Strengthening cooperation with Non-EU Member Countries in higher education
The European Union (EU)strategy on cooperation with Non-EU Member Countries in the field of education identifies two key objectives: to cultivate high-quality human resources in partner countries and within the Union through reciprocal human resource development and to promote the EU as a worldwide centre of excellence for study, training and scientific and technological research.
Communication from the Commission to the European Parliament and the Council of 18 July 2001 on strengthening cooperation with Non-EU Member Countries in the field of higher education [COM(2001) 385 final - Not published in the Official Journal].
In view of the development of higher education, and given the ever-increasing demand for international education and student mobility, the Commission calls for further efforts at European level to strengthen cooperation with Non-EU Member Countries.
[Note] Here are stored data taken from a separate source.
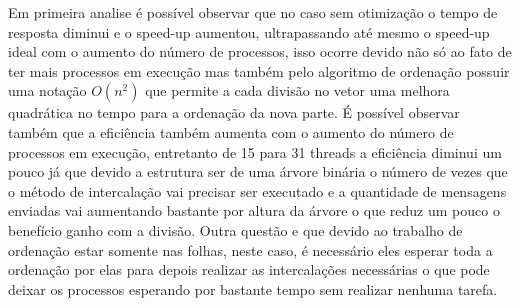 \documentclass[9pt]{IEEEtran}
\begin{document}
	Em primeira analise é possível observar que no caso sem otimização o tempo
	de resposta diminui e o speed-up aumentou, ultrapassando até mesmo o
	speed-up ideal com o aumento do número de processos, isso ocorre devido não
	só ao fato de ter mais processos em execução mas também pelo algoritmo de
	ordenação possuir uma notação $O(n^2)$ que permite a cada divisão no vetor
	uma melhora quadrática no tempo para a ordenação da nova parte. É possível
	observar também que a eficiência também aumenta com o aumento do número de
	processos em execução, entretanto de 15 para 31 threads a eficiência diminui
	um pouco já que devido a estrutura ser de uma árvore binária o número de
	vezes que o método de intercalação vai precisar ser executado e a quantidade
	de mensagens enviadas vai aumentando bastante por altura da árvore o que
	reduz um pouco o benefício ganho com a divisão. Outra questão e que devido
	ao trabalho de ordenação estar somente nas folhas, neste caso, é necessário
	eles esperar toda a ordenação por elas para depois realizar as intercalações
	necessárias o que pode deixar os processos esperando por bastante tempo sem
	realizar nenhuma tarefa.

	\begin{table}[H]
		\centering
		\caption{Resultados obtidos para 1000000 e tempo para 100000}
		\label{result_table}
	\end{table}
\end{document}
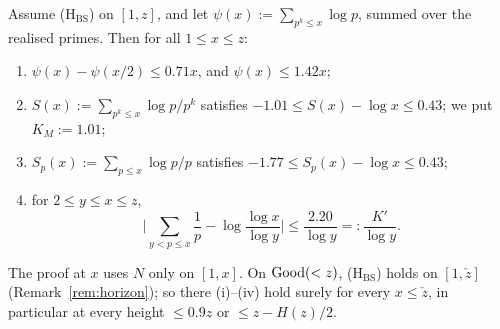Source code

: \begin{lemma}\label{lem:cm}
Assume \textup{(H$_{\mathrm{BS}}$)} on $[1,z]$, and let $\psi(x):=\sum_{p^k\le x}\log p$, summed over the realised
primes. Then for all $1\le x\le z$:
\begin{enumerate}[label=\textup{(\roman*)}]
\item $\psi(x)-\psi(x/2)\le 0.71x$, and $\psi(x)\le 1.42x$;
\item $S(x):=\sum_{p^k\le x}\log p/p^k$ satisfies $-1.01\le S(x)-\log x\le 0.43$; we put $K_M:=1.01$;
\item $S_p(x):=\sum_{p\le x}\log p/p$ satisfies $-1.77\le S_p(x)-\log x\le 0.43$;
\item for $2\le y\le x\le z$,
  \[
    \Big|\sum_{y<p\le x}\frac1p-\log\frac{\log x}{\log y}\Big|\le\frac{2.20}{\log y}=:\frac{K'}{\log y}.
  \]
\end{enumerate}
The proof at $x$ uses $N$ only on $[1,x]$. On $\Good(<z)$, \textup{(H$_{\mathrm{BS}}$)} holds on $[1,\check z]$
(Remark~\ref{rem:horizon}); so there \textup{(i)--(iv)} hold surely for every $x\le\check z$, in particular at every height
$\le0.9z$ or $\le z-H(z)/2$.
\end{lemma}

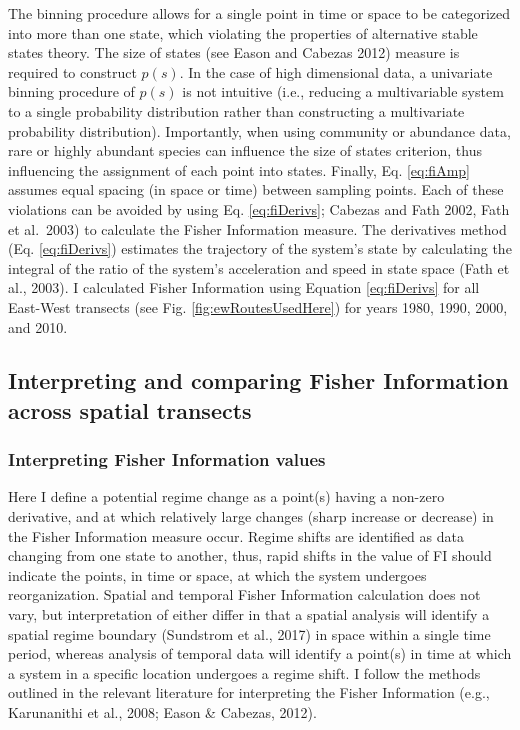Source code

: \documentclass[12pt,twoside,openany]{reedthesis}
\begin{document}
The binning procedure allows for a single point in time or space to be categorized into more than one state, which violating the properties of alternative stable states theory. The size of states (see Eason and Cabezas 2012) measure is required to construct \(p(s)\). In the case of high dimensional data, a univariate binning procedure of \(p(s)\) is not intuitive (i.e., reducing a multivariable system to a single probability distribution rather than constructing a multivariate probability distribution). Importantly, when using community or abundance data, rare or highly abundant species can influence the size of states criterion, thus influencing the assignment of each point into states. Finally, Eq. \eqref{eq:fiAmp} assumes equal spacing (in space or time) between sampling points. Each of these violations can be avoided by using Eq. \eqref{eq:fiDerivs}; Cabezas and Fath 2002, Fath et al.~2003) to calculate the Fisher Information measure. The derivatives method (Eq. \eqref{eq:fiDerivs}) estimates the trajectory of the system's state by calculating the integral of the ratio of the system's acceleration and speed in state space (Fath et al., 2003). I calculated Fisher Information using Equation \eqref{eq:fiDerivs} for all East-West transects (see Fig. \ref{fig:ewRoutesUsedHere}) for years 1980, 1990, 2000, and 2010.

\hypertarget{interpreting-and-comparing-fisher-information-across-spatial-transects}{%
\subsection{Interpreting and comparing Fisher Information across spatial transects}\label{interpreting-and-comparing-fisher-information-across-spatial-transects}}

\hypertarget{interpreting-fisher-information-values}{%
\subsubsection{Interpreting Fisher Information values}\label{interpreting-fisher-information-values}}

Here I define a potential regime change as a point(s) having a non-zero derivative, and at which relatively large changes (sharp increase or decrease) in the Fisher Information measure occur. Regime shifts are identified as data changing from one state to another, thus, rapid shifts in the value of FI should indicate the points, in time or space, at which the system undergoes reorganization. Spatial and temporal Fisher Information calculation does not vary, but interpretation of either differ in that a spatial analysis will identify a spatial regime boundary (Sundstrom et al., 2017) in space within a single time period, whereas analysis of temporal data will identify a point(s) in time at which a system in a specific location undergoes a regime shift. I follow the methods outlined in the relevant literature for interpreting the Fisher Information (e.g., Karunanithi et al., 2008; Eason \& Cabezas, 2012).
\end{document}
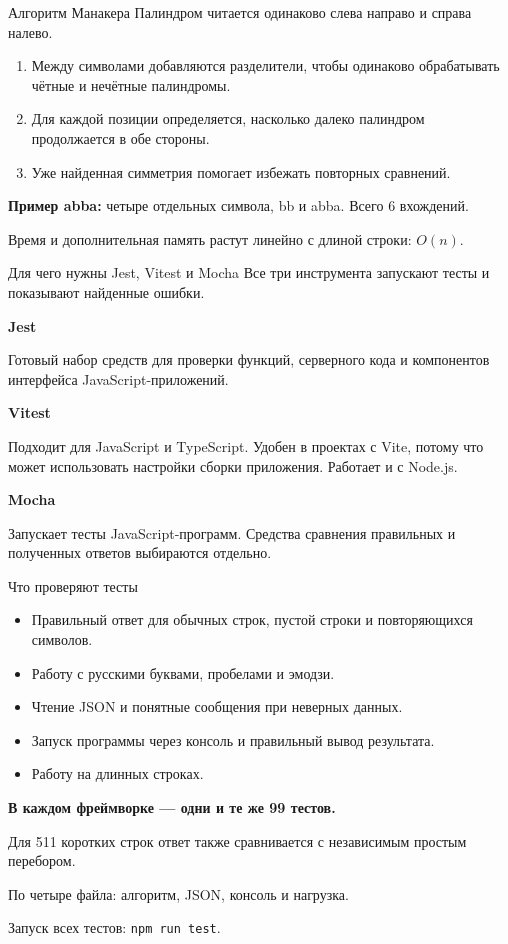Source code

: \documentclass[aspectratio=169,11pt]{beamer}
\begin{document}
\begin{frame}{Алгоритм Манакера}
Палиндром читается одинаково слева направо и справа налево.
\begin{enumerate}
\item Между символами добавляются разделители, чтобы одинаково обрабатывать чётные и нечётные палиндромы.
\item Для каждой позиции определяется, насколько далеко палиндром продолжается в обе стороны.
\item Уже найденная симметрия помогает избежать повторных сравнений.
\end{enumerate}
\textbf{Пример abba:} четыре отдельных символа, bb и abba. Всего 6 вхождений.
\vspace{3mm}
\par Время и дополнительная память растут линейно с длиной строки: $O(n)$.
\end{frame}

\begin{frame}{Для чего нужны Jest, Vitest и Mocha}
Все три инструмента запускают тесты и показывают найденные ошибки.
\vspace{4mm}
\par\textbf{Jest}\par
Готовый набор средств для проверки функций, серверного кода и компонентов интерфейса JavaScript-приложений.
\vspace{4mm}
\par\textbf{Vitest}\par
Подходит для JavaScript и TypeScript. Удобен в проектах с Vite, потому что может использовать настройки сборки приложения. Работает и с Node.js.
\vspace{4mm}
\par\textbf{Mocha}\par
Запускает тесты JavaScript-программ. Средства сравнения правильных и полученных ответов выбираются отдельно.
\end{frame}

\begin{frame}{Что проверяют тесты}
\begin{itemize}
\item Правильный ответ для обычных строк, пустой строки и повторяющихся символов.
\item Работу с русскими буквами, пробелами и эмодзи.
\item Чтение JSON и понятные сообщения при неверных данных.
\item Запуск программы через консоль и правильный вывод результата.
\item Работу на длинных строках.
\end{itemize}
\vspace{3mm}
\textbf{В каждом фреймворке --- одни и те же 99 тестов.}\par
Для 511 коротких строк ответ также сравнивается с независимым простым перебором.\par
По четыре файла: алгоритм, JSON, консоль и нагрузка.\par
Запуск всех тестов: \texttt{npm run test}.
\end{frame}
\end{document}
According to this new approach, the European Union (EU) should:
- ensure that the international dimension is taken into account more systematically in teaching activities;
- increase its visibility in this field in order to attract students from Non-EU Member Countries.
This Commission Communication proposes an overall strategy and identifies specific rules for intervention.
Proposed methods of intervention
The Commission hopes to make the most of the experience gained from programmes set up in the EU, in particular the Erasmus programme. It also insists that the agreements concluded on educational matters with non-EU member countries are differentiated according to country and even region.
The Communication envisages cooperation based on multilateral networks and partnerships involving countries which have a system of higher education comparable to that of European educational institutions, so that the universities concerned can agree on:
- exchange arrangements for students and teachers. The development of distance learning and the growth in the use of information technology are also required to play a part in strengthening international partnerships;
- the academic content of courses to be taught to exchange students;
- arrangements for recognition of work done by the home and host universities, based on the model of the European Credit Transfer and Accumulation System (ECTS), which is the European standard in higher education;
- arrangements for care of the student while he or she is abroad. The Commission proposes increasing the number of long-term grants for students from Non-EU Member Countries.
The following are to be avoided:
- exchanges which are not linked to partnerships between academic institutions which have limited advantages for the institutions, and which also limit the sharing of the experience gained;
- exchanges which do not involve a return to the country of origin, and which are therefore likely to encourage a 'brain drain'.
In order for cooperation with third countries to be really effective, the exchange of students only is not enough. In particular, they must be accompanied by staff exchanges, along with the development of joint programmes and recognition arrangements for education undertaken abroad.
In cooperation with the Member States, the Commission proposes launching a joint operation to promote the EU as a centre of excellence in learning around the world. To this end, the Commission also suggests increasing capacity for European studies in other countries by extending the network of European Union Studies centres and Jean Monnet Chairs (specialist education positions in the study of European integration) around the world.
A further Commission proposal is to encourage European academic institutions to develop truly European educational "packages" by, for example, introducing joint courses which allow foreign and European students to spend more than one academic year in different Member States. This could lead in some cases to joint diplomas.
The Commission announces the short-term proposal of setting up a pilot programme of scholarships, under the ALFA programme, for teachers and post-graduate students from Latin American countries.
Over the years the Member States have developed a well-established tradition of bilateral cooperation with Non-EU Member Countries in the field of education. The EU has also set up a number of initiatives with Non-EU Member Countries, for example the cooperation programmes with the United States and Canada, or indeed the Tempus, ALFA and Erasmus Mundus programmes.